### Required work
Where the records hold the string "incógnitas", show the whole line it sits on.

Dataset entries
-- -- --
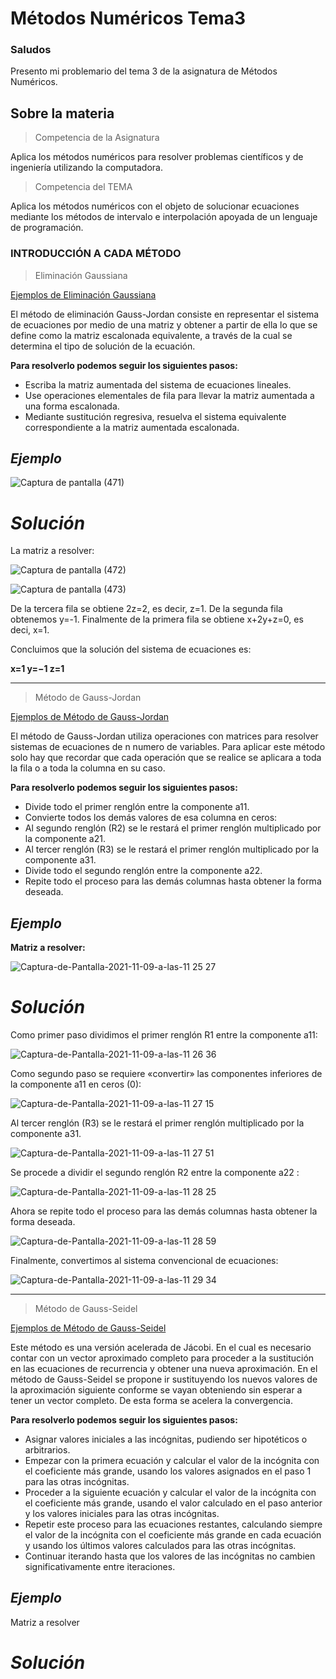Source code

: # Métodos Numéricos Tema3

### Saludos
Presento mi problemario del tema 3 de la asignatura de Métodos Numéricos.

## Sobre la materia

> Competencia de la Asignatura

Aplica los métodos numéricos para resolver problemas científicos y de ingeniería utilizando la computadora.

> Competencia del TEMA

Aplica los métodos numéricos con el objeto de solucionar ecuaciones mediante los métodos de intervalo e interpolación apoyada de un lenguaje de programación.


### INTRODUCCIÓN A CADA MÉTODO

 > Eliminación Gaussiana

[Ejemplos de Eliminación Gaussiana](https://github.com/AlanOrgazVillegas/MetodosNumericos_Tema3/tree/main/Eliminacion%20Gaussiana%20-%205%20ejemplos)

El método de eliminación Gauss-Jordan consiste en representar el sistema de ecuaciones por medio de una matriz y obtener a partir de ella lo que se define como la matriz escalonada equivalente, a través de la cual se determina el tipo de solución de la ecuación.

**Para resolverlo podemos seguir los siguientes pasos:**

+ Escriba la matriz aumentada del sistema de ecuaciones lineales.
+ Use operaciones elementales de fila para llevar la matriz aumentada a una forma escalonada.
+ Mediante sustitución regresiva, resuelva el sistema equivalente correspondiente a la matriz aumentada escalonada.

## _**Ejemplo**_

![Captura de pantalla (471)](https://github.com/AlanOrgazVillegas/MetodosNumericos_Tema3/assets/147757830/50c62dc5-562a-47c1-aac9-05b7a164fff1)

# _**Solución**_

La matriz a resolver:

![Captura de pantalla (472)](https://github.com/AlanOrgazVillegas/MetodosNumericos_Tema3/assets/147757830/7ca341ee-6c64-4bbf-8364-18e7a34b5939)

![Captura de pantalla (473)](https://github.com/AlanOrgazVillegas/MetodosNumericos_Tema3/assets/147757830/8b5df265-0d50-43dc-b4bc-7a1b2fffc6be)

De la tercera fila se obtiene 2z=2, es decir, z=1. De la segunda fila obtenemos y=-1. Finalmente de la primera fila se obtiene x+2y+z=0, es deci, x=1.

Concluimos que la solución del sistema de ecuaciones es:

**x=1
y=−1
z=1**

*************************************************************************************
> Método de Gauss-Jordan

[Ejemplos de Método de Gauss-Jordan](https://github.com/AlanOrgazVillegas/MetodosNumericos_Tema3/tree/main/Gauss-Jordan%20-%205%20Ejemplos) 

El método de Gauss-Jordan utiliza operaciones con matrices para resolver sistemas de ecuaciones de n numero de variables. Para aplicar este método solo hay que recordar que cada operación que se realice se aplicara a toda la fila o a toda la columna en su caso. 

**Para resolverlo podemos seguir los siguientes pasos:**

+ Divide todo el primer renglón entre la componente a11.
+ Convierte todos los demás valores de esa columna en ceros:
+ Al segundo renglón (R2) se le restará el primer renglón multiplicado por la componente a21.
+ Al tercer renglón (R3) se le restará el primer renglón multiplicado por la componente a31.
+ Divide todo el segundo renglón entre la componente a22. 
+ Repite todo el proceso para las demás columnas hasta obtener la forma deseada. 

## _**Ejemplo**_

**Matriz a resolver:**


![Captura-de-Pantalla-2021-11-09-a-las-11 25 27](https://github.com/AlanOrgazVillegas/MetodosNumericos_Tema3/assets/147757830/43e206f0-4d4e-488d-9d6f-22ac13605e63)

# _**Solución**_

Como primer paso dividimos el primer renglón R1 entre la componente a11:


![Captura-de-Pantalla-2021-11-09-a-las-11 26 36](https://github.com/AlanOrgazVillegas/MetodosNumericos_Tema3/assets/147757830/be074ac6-0b84-4bbe-963d-738bf76a0d1d)

Como segundo paso se requiere «convertir» las componentes inferiores de la componente a11 en ceros (0):

![Captura-de-Pantalla-2021-11-09-a-las-11 27 15](https://github.com/AlanOrgazVillegas/MetodosNumericos_Tema3/assets/147757830/b14e1b34-5bd4-4ab6-b116-829ae6b06750)

Al tercer renglón (R3) se le restará el primer renglón multiplicado por la componente a31.

![Captura-de-Pantalla-2021-11-09-a-las-11 27 51](https://github.com/AlanOrgazVillegas/MetodosNumericos_Tema3/assets/147757830/d69f6aab-3df7-4b5f-a4fb-472031118750)

Se procede a dividir el segundo renglón R2 entre la componente a22 :

![Captura-de-Pantalla-2021-11-09-a-las-11 28 25](https://github.com/AlanOrgazVillegas/MetodosNumericos_Tema3/assets/147757830/8e481a1d-5f31-49e0-a404-53ec81c0c358)

Ahora se repite todo el proceso para las demás columnas hasta obtener la forma deseada. 

![Captura-de-Pantalla-2021-11-09-a-las-11 28 59](https://github.com/AlanOrgazVillegas/MetodosNumericos_Tema3/assets/147757830/06198b78-2d3f-4d0d-bbfb-0f6f8abfdefe)

Finalmente, convertimos al sistema convencional de ecuaciones:

![Captura-de-Pantalla-2021-11-09-a-las-11 29 34](https://github.com/AlanOrgazVillegas/MetodosNumericos_Tema3/assets/147757830/c2205259-b7bc-4b33-8387-a5894801bc7f)

***************************************************************************************
 > Método de Gauss-Seidel

[Ejemplos de Método de Gauss-Seidel](https://github.com/AlanOrgazVillegas/MetodosNumericos_Tema3/tree/main/Gauss-Seidel%20-%205%20Ejemplos)

Este método es una versión acelerada de Jácobi. En el cual es necesario contar con un vector aproximado completo para proceder a la sustitución en las ecuaciones de recurrencia y obtener una nueva aproximación. En el método de Gauss-Seidel se propone ir sustituyendo los nuevos valores de la aproximación siguiente conforme se vayan obteniendo sin esperar a tener un vector completo. De esta forma se acelera la convergencia.

**Para resolverlo podemos seguir los siguientes pasos:**

+ Asignar valores iniciales a las incógnitas, pudiendo ser hipotéticos o arbitrarios.
+ Empezar con la primera ecuación y calcular el valor de la incógnita con el coeficiente más grande, usando los valores asignados en el paso 1 para las otras incógnitas.
+ Proceder a la siguiente ecuación y calcular el valor de la incógnita con el coeficiente más grande, usando el valor calculado en el paso anterior y los valores iniciales para las otras incógnitas.
+ Repetir este proceso para las ecuaciones restantes, calculando siempre el valor de la incógnita con el coeficiente más grande en cada ecuación y usando los últimos valores calculados para las otras incógnitas.
+ Continuar iterando hasta que los valores de las incógnitas no cambien significativamente entre iteraciones.

## _**Ejemplo**_

Matriz a resolver


# _**Solución**_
-- -- --
### Answer section
+ Asignar valores iniciales a las incógnitas, pudiendo ser hipotéticos o arbitrarios.
+ Empezar con la primera ecuación y calcular el valor de la incógnita con el coeficiente más grande, usando los valores asignados en el paso 1 para las otras incógnitas.
+ Proceder a la siguiente ecuación y calcular el valor de la incógnita con el coeficiente más grande, usando el valor calculado en el paso anterior y los valores iniciales para las otras incógnitas.
+ Repetir este proceso para las ecuaciones restantes, calculando siempre el valor de la incógnita con el coeficiente más grande en cada ecuación y usando los últimos valores calculados para las otras incógnitas.
+ Continuar iterando hasta que los valores de las incógnitas no cambien significativamente entre iteraciones.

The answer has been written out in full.